• [TASK DESCRIPTION] All lines in the records below from the line with "franka robot |" through the line with "The game combines" are to be given again exactly, both ends included; the pictures are to be left out.

[Saved entries]
::::::::

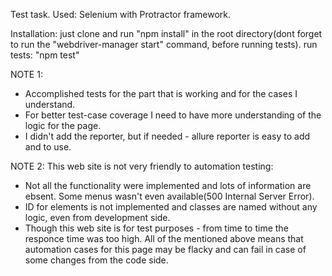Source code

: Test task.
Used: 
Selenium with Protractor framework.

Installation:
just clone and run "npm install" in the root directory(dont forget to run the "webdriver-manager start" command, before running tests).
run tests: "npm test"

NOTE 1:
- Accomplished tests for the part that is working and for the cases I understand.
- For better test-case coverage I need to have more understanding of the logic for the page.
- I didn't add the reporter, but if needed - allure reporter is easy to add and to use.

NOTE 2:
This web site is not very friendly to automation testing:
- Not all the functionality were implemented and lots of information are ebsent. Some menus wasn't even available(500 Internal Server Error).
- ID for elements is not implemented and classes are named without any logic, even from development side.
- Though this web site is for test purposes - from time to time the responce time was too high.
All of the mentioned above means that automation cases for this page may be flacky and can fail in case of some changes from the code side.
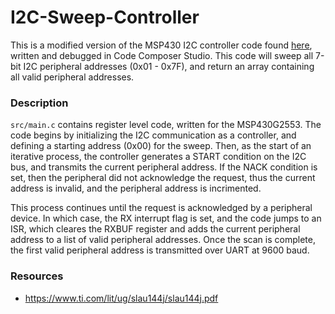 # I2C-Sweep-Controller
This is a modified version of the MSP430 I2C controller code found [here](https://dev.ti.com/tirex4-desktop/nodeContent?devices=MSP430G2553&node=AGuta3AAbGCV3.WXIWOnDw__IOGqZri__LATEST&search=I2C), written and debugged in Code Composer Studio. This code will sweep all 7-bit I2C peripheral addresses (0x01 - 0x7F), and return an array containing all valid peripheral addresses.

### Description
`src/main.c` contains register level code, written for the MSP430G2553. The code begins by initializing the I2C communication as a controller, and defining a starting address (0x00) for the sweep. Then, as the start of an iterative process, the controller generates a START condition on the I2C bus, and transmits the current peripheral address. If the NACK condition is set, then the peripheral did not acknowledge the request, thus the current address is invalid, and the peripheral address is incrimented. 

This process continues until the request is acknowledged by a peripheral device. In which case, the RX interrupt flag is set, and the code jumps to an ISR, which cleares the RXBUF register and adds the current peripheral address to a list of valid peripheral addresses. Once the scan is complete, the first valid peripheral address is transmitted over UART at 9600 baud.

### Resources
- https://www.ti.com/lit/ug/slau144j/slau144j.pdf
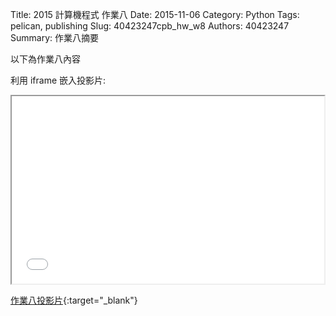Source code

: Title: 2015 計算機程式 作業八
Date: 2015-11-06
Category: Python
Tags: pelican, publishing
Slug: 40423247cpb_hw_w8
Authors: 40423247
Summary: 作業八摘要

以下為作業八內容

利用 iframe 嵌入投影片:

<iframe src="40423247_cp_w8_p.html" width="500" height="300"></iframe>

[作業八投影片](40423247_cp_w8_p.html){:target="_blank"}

::::::::

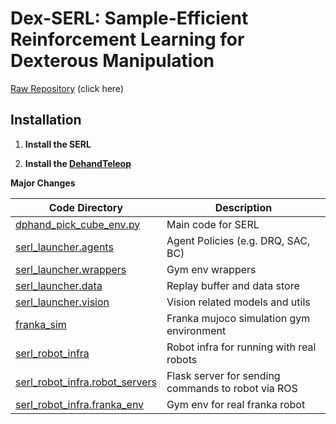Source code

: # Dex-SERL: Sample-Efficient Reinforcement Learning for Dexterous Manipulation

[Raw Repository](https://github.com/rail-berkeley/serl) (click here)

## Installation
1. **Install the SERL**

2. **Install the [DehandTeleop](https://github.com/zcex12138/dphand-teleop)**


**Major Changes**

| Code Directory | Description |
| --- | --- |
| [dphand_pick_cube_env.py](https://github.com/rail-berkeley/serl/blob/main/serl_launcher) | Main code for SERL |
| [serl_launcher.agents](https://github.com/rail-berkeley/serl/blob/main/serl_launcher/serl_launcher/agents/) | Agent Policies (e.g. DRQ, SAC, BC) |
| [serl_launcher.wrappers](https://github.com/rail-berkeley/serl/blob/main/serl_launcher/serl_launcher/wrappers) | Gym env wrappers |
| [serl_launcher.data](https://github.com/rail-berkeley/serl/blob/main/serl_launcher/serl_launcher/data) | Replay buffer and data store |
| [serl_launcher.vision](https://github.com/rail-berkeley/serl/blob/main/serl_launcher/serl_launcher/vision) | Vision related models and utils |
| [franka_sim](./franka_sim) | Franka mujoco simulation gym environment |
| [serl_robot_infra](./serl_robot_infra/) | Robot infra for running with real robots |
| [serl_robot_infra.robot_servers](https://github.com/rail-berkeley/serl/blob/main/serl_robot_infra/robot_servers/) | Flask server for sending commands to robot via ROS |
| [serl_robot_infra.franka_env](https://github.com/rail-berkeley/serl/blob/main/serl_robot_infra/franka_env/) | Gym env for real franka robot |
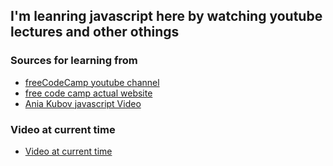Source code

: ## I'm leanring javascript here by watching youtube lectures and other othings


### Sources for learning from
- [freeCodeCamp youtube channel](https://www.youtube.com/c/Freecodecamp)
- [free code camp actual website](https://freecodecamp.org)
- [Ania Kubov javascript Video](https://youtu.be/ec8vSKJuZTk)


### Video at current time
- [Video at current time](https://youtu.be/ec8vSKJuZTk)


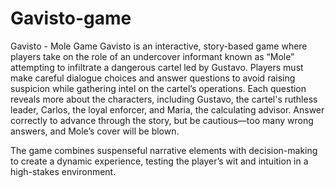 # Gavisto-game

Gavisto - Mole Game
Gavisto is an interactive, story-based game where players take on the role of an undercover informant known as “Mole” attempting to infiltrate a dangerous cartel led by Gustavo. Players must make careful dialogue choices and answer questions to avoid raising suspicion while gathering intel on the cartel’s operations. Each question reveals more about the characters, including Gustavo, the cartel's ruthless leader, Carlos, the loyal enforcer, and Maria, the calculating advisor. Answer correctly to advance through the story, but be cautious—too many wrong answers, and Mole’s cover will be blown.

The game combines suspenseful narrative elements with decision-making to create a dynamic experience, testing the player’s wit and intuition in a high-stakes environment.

::::::::

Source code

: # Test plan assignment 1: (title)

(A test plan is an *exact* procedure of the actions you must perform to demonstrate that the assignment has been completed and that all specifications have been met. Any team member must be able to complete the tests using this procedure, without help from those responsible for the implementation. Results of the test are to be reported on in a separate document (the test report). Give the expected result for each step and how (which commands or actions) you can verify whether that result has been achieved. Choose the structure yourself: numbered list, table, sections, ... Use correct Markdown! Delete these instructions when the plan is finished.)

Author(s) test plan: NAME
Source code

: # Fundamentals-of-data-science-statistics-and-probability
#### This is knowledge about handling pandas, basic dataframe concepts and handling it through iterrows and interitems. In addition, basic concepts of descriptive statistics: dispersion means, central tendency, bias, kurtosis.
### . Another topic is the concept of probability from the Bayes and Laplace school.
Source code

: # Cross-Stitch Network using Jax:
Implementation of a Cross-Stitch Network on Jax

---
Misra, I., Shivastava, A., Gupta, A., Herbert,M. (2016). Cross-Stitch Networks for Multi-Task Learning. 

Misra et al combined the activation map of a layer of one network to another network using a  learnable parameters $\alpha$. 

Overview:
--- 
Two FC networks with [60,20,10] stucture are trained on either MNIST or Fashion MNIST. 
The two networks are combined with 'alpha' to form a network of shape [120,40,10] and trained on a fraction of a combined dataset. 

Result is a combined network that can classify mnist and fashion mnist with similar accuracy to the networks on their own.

::::::::

• [WRITTEN ANSWER]
| [serl_robot_infra.franka_env](https://github.com/rail-berkeley/serl/blob/main/serl_robot_infra/franka_env/) | Gym env for real franka robot |
Source code

: ## I'm leanring javascript here by watching youtube lectures and other othings


### Sources for learning from
- [freeCodeCamp youtube channel](https://www.youtube.com/c/Freecodecamp)
- [free code camp actual website](https://freecodecamp.org)
- [Ania Kubov javascript Video](https://youtu.be/ec8vSKJuZTk)


### Video at current time
- [Video at current time](https://youtu.be/ec8vSKJuZTk)


 # Gavisto-game

Gavisto - Mole Game
Gavisto is an interactive, story-based game where players take on the role of an undercover informant known as “Mole” attempting to infiltrate a dangerous cartel led by Gustavo. Players must make careful dialogue choices and answer questions to avoid raising suspicion while gathering intel on the cartel’s operations. Each question reveals more about the characters, including Gustavo, the cartel's ruthless leader, Carlos, the loyal enforcer, and Maria, the calculating advisor. Answer correctly to advance through the story, but be cautious—too many wrong answers, and Mole’s cover will be blown.

The game combines suspenseful narrative elements with decision-making to create a dynamic experience, testing the player’s wit and intuition in a high-stakes environment.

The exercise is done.